### What the exercise asks
Return all the lines below exactly as written. Drop every picture.

----

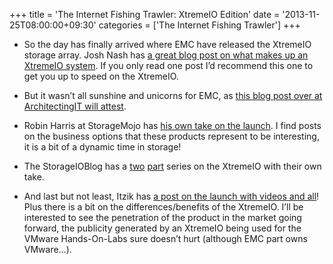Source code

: +++
title = 'The Internet Fishing Trawler: XtremeIO Edition'
date = '2013-11-25T08:00:00+09:30'
categories = ['The Internet Fishing Trawler']
+++

* So the day has finally arrived where EMC have released the XtremeIO storage
    array. Josh Nash has
    [a great blog post on what makes up an XtremeIO system](http://jasonnash.com/2013/11/14/emc-finally-releases-the-xtremio-all-flash-array/).
    If you only read one post I&#8217;d recommend this one to get you up to
    speed on the XtremeIO.

* But it wasn&#8217;t all sunshine and unicorns for EMC, as
    [this blog post over at ArchitectingIT will attest](http://architecting.it/2013/11/19/xtremio-what-you-need-to-know/).

* Robin Harris at StorageMojo has
    [his own take on the launch](http://storagemojo.com/2013/11/08/xtremly-late-xtremio-launch-next-week/).
    I find posts on the business options that these products represent to be
    interesting, it is a bit of a dynamic time in storage!

* The StorageIOBlog has a
  [two](http://storageioblog.com/emc-announces-xtremio-general-availability-part/)
  [part](http://storageioblog.com/part-ii-emc-announces-xtremio-general-availability/)
  series on the XtremeIO with their own take.

* And last but not least, Itzik has
    [a post on the launch with videos and all](http://itzikr.wordpress.com/2013/11/14/emc-xtremio-the-story-behind-the-story/)!
    Plus there is a bit on the differences/benefits of the XtremeIO.
    I&#8217;ll be interested to see the penetration of the product in the market
    going forward, the publicity generated by an XtremeIO being used for the
    VMware Hands-On-Labs sure doesn&#8217;t hurt (although EMC part owns
    VMware&#8230;).
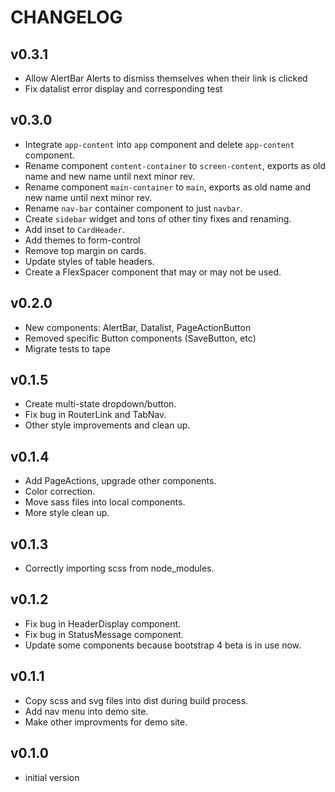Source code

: # CHANGELOG


## v0.3.1
* Allow AlertBar Alerts to dismiss themselves when their link is clicked
* Fix datalist error display and corresponding test


## v0.3.0
* Integrate `app-content` into `app` component and delete `app-content` component.
* Rename component `content-container` to `screen-content`, exports as old name and new name until next minor rev.
* Rename component `main-container` to `main`, exports as old name and new name until next minor rev.
* Rename `nav-bar` container component to just `navbar`.
* Create `sidebar` widget and tons of other tiny fixes and renaming.
* Add inset to `CardHeader`.
* Add themes to form-control
* Remove top margin on cards.
* Update styles of table headers.
* Create a FlexSpacer component that may or may not be used.



## v0.2.0
* New components: AlertBar, Datalist, PageActionButton
* Removed specific Button components (SaveButton, etc)
* Migrate tests to tape


## v0.1.5
* Create multi-state dropdown/button.
* Fix bug in RouterLink and TabNav.
* Other style improvements and clean up.


## v0.1.4
* Add PageActions, upgrade other components.
* Color correction.
* Move sass files into local components.
* More style clean up.


## v0.1.3
* Correctly importing scss from node_modules.


## v0.1.2
* Fix bug in HeaderDisplay component.
* Fix bug in StatusMessage component.
* Update some components because bootstrap 4 beta is in use now.


## v0.1.1
* Copy scss and svg files into dist during build process.
* Add nav menu into demo site.
* Make other improvments for demo site.


## v0.1.0
* initial version
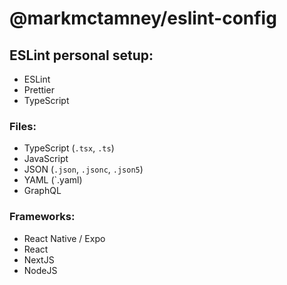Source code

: # @markmctamney/eslint-config

## ESLint personal setup:

- ESLint
- Prettier
- TypeScript

### Files: 

- TypeScript (`.tsx`, `.ts`)
- JavaScript
- JSON (`.json`, `.jsonc`, `.json5`)
- YAML (`.yaml)
- GraphQL

### Frameworks:

- React Native / Expo
- React
- NextJS
- NodeJS
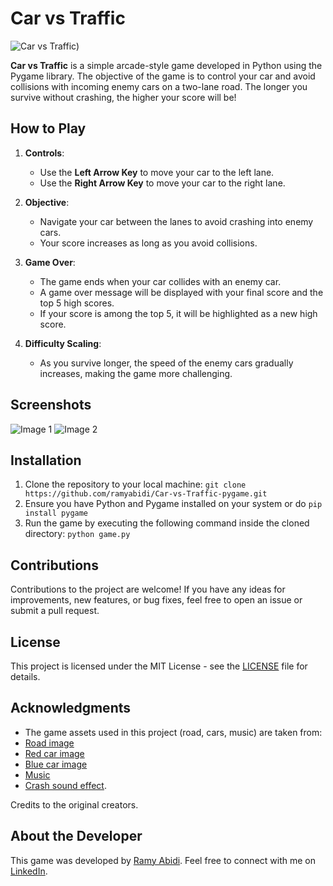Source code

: # Car vs Traffic

![Car vs Traffic](https://i.ibb.co/mBMJJMR/Screenshot-from-2023-07-29-20-27-23.png))

**Car vs Traffic** is a simple arcade-style game developed in Python using the Pygame library. The objective of the game is to control your car and avoid collisions with incoming enemy cars on a two-lane road. The longer you survive without crashing, the higher your score will be!

## How to Play

1. **Controls**:
   - Use the **Left Arrow Key** to move your car to the left lane.
   - Use the **Right Arrow Key** to move your car to the right lane.

2. **Objective**:
   - Navigate your car between the lanes to avoid crashing into enemy cars.
   - Your score increases as long as you avoid collisions.

3. **Game Over**:
   - The game ends when your car collides with an enemy car.
   - A game over message will be displayed with your final score and the top 5 high scores.
   - If your score is among the top 5, it will be highlighted as a new high score.

4. **Difficulty Scaling**:
   - As you survive longer, the speed of the enemy cars gradually increases, making the game more challenging.

## Screenshots

![Image 1](https://i.ibb.co/w7ZZJjF/Screenshot-from-2023-07-29-20-02-50.png)
![Image 2](https://i.ibb.co/cTmnBnS/Screenshot-from-2023-07-29-20-20-37.png)


## Installation

1. Clone the repository to your local machine:
`git clone https://github.com/ramyabidi/Car-vs-Traffic-pygame.git`
2. Ensure you have Python and Pygame installed on your system or do `pip install pygame`
3. Run the game by executing the following command inside the cloned directory: `python game.py`


## Contributions

Contributions to the project are welcome! If you have any ideas for improvements, new features, or bug fixes, feel free to open an issue or submit a pull request.

## License

This project is licensed under the MIT License - see the [LICENSE](LICENSE) file for details.

## Acknowledgments

- The game assets used in this project (road, cars, music) are taken from:
- [Road image](https://opengameart.org/content/road-for-2d-games)
- [Red car image](https://www.iconspng.com/image/40843/pixel-car-red-front)
- [Blue car image](https://pixelartmaker.com/art/906c806b7bba0cb)
- [Music](https://artlist.io/sfx/track/116514/retro-beeps---8bit-negative-alert)
- [Crash sound effect](https://artlist.io/sfx/track/116514/retro-beeps---8bit-negative-alert).

Credits to the original creators.

## About the Developer

This game was developed by [Ramy Abidi](https://github.com/ramyabidi). Feel free to connect with me on [LinkedIn](https://linkedin.com/in/ramyabidi).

----

### Completed task
Source code

: +++
title = 'The Internet Fishing Trawler: XtremeIO Edition'
date = '2013-11-25T08:00:00+09:30'
categories = ['The Internet Fishing Trawler']
+++

* So the day has finally arrived where EMC have released the XtremeIO storage
    array. Josh Nash has
    [a great blog post on what makes up an XtremeIO system](http://jasonnash.com/2013/11/14/emc-finally-releases-the-xtremio-all-flash-array/).
    If you only read one post I&#8217;d recommend this one to get you up to
    speed on the XtremeIO.

* But it wasn&#8217;t all sunshine and unicorns for EMC, as
    [this blog post over at ArchitectingIT will attest](http://architecting.it/2013/11/19/xtremio-what-you-need-to-know/).

* Robin Harris at StorageMojo has
    [his own take on the launch](http://storagemojo.com/2013/11/08/xtremly-late-xtremio-launch-next-week/).
    I find posts on the business options that these products represent to be
    interesting, it is a bit of a dynamic time in storage!

* The StorageIOBlog has a
  [two](http://storageioblog.com/emc-announces-xtremio-general-availability-part/)
  [part](http://storageioblog.com/part-ii-emc-announces-xtremio-general-availability/)
  series on the XtremeIO with their own take.

* And last but not least, Itzik has
    [a post on the launch with videos and all](http://itzikr.wordpress.com/2013/11/14/emc-xtremio-the-story-behind-the-story/)!
    Plus there is a bit on the differences/benefits of the XtremeIO.
    I&#8217;ll be interested to see the penetration of the product in the market
    going forward, the publicity generated by an XtremeIO being used for the
    VMware Hands-On-Labs sure doesn&#8217;t hurt (although EMC part owns
    VMware&#8230;).
Source code

: # CHANGELOG


## v0.3.1
* Allow AlertBar Alerts to dismiss themselves when their link is clicked
* Fix datalist error display and corresponding test


## v0.3.0
* Integrate `app-content` into `app` component and delete `app-content` component.
* Rename component `content-container` to `screen-content`, exports as old name and new name until next minor rev.
* Rename component `main-container` to `main`, exports as old name and new name until next minor rev.
* Rename `nav-bar` container component to just `navbar`.
* Create `sidebar` widget and tons of other tiny fixes and renaming.
* Add inset to `CardHeader`.
* Add themes to form-control
* Remove top margin on cards.
* Update styles of table headers.
* Create a FlexSpacer component that may or may not be used.



## v0.2.0
* New components: AlertBar, Datalist, PageActionButton
* Removed specific Button components (SaveButton, etc)
* Migrate tests to tape


## v0.1.5
* Create multi-state dropdown/button.
* Fix bug in RouterLink and TabNav.
* Other style improvements and clean up.


## v0.1.4
* Add PageActions, upgrade other components.
* Color correction.
* Move sass files into local components.
* More style clean up.


## v0.1.3
* Correctly importing scss from node_modules.


## v0.1.2
* Fix bug in HeaderDisplay component.
* Fix bug in StatusMessage component.
* Update some components because bootstrap 4 beta is in use now.


## v0.1.1
* Copy scss and svg files into dist during build process.
* Add nav menu into demo site.
* Make other improvments for demo site.


## v0.1.0
* initial version
Source code

: # @markmctamney/eslint-config

## ESLint personal setup:

- ESLint
- Prettier
- TypeScript

### Files: 

- TypeScript (`.tsx`, `.ts`)
- JavaScript
- JSON (`.json`, `.jsonc`, `.json5`)
- YAML (`.yaml)
- GraphQL

### Frameworks:

- React Native / Expo
- React
- NextJS
- NodeJS
Source code

: # Car vs Traffic

![Car vs Traffic](https://i.ibb.co/mBMJJMR/Screenshot-from-2023-07-29-20-27-23.png))

**Car vs Traffic** is a simple arcade-style game developed in Python using the Pygame library. The objective of the game is to control your car and avoid collisions with incoming enemy cars on a two-lane road. The longer you survive without crashing, the higher your score will be!

## How to Play

1. **Controls**:
   - Use the **Left Arrow Key** to move your car to the left lane.
   - Use the **Right Arrow Key** to move your car to the right lane.

2. **Objective**:
   - Navigate your car between the lanes to avoid crashing into enemy cars.
   - Your score increases as long as you avoid collisions.

3. **Game Over**:
   - The game ends when your car collides with an enemy car.
   - A game over message will be displayed with your final score and the top 5 high scores.
   - If your score is among the top 5, it will be highlighted as a new high score.

4. **Difficulty Scaling**:
   - As you survive longer, the speed of the enemy cars gradually increases, making the game more challenging.

## Screenshots

![Image 1](https://i.ibb.co/w7ZZJjF/Screenshot-from-2023-07-29-20-02-50.png)
![Image 2](https://i.ibb.co/cTmnBnS/Screenshot-from-2023-07-29-20-20-37.png)


## Installation

1. Clone the repository to your local machine:
`git clone https://github.com/ramyabidi/Car-vs-Traffic-pygame.git`
2. Ensure you have Python and Pygame installed on your system or do `pip install pygame`
3. Run the game by executing the following command inside the cloned directory: `python game.py`


## Contributions

Contributions to the project are welcome! If you have any ideas for improvements, new features, or bug fixes, feel free to open an issue or submit a pull request.

## License

This project is licensed under the MIT License - see the [LICENSE](LICENSE) file for details.

## Acknowledgments

- The game assets used in this project (road, cars, music) are taken from:
- [Road image](https://opengameart.org/content/road-for-2d-games)
- [Red car image](https://www.iconspng.com/image/40843/pixel-car-red-front)
- [Blue car image](https://pixelartmaker.com/art/906c806b7bba0cb)
- [Music](https://artlist.io/sfx/track/116514/retro-beeps---8bit-negative-alert)
- [Crash sound effect](https://artlist.io/sfx/track/116514/retro-beeps---8bit-negative-alert).

Credits to the original creators.

## About the Developer

This game was developed by [Ramy Abidi](https://github.com/ramyabidi). Feel free to connect with me on [LinkedIn](https://linkedin.com/in/ramyabidi).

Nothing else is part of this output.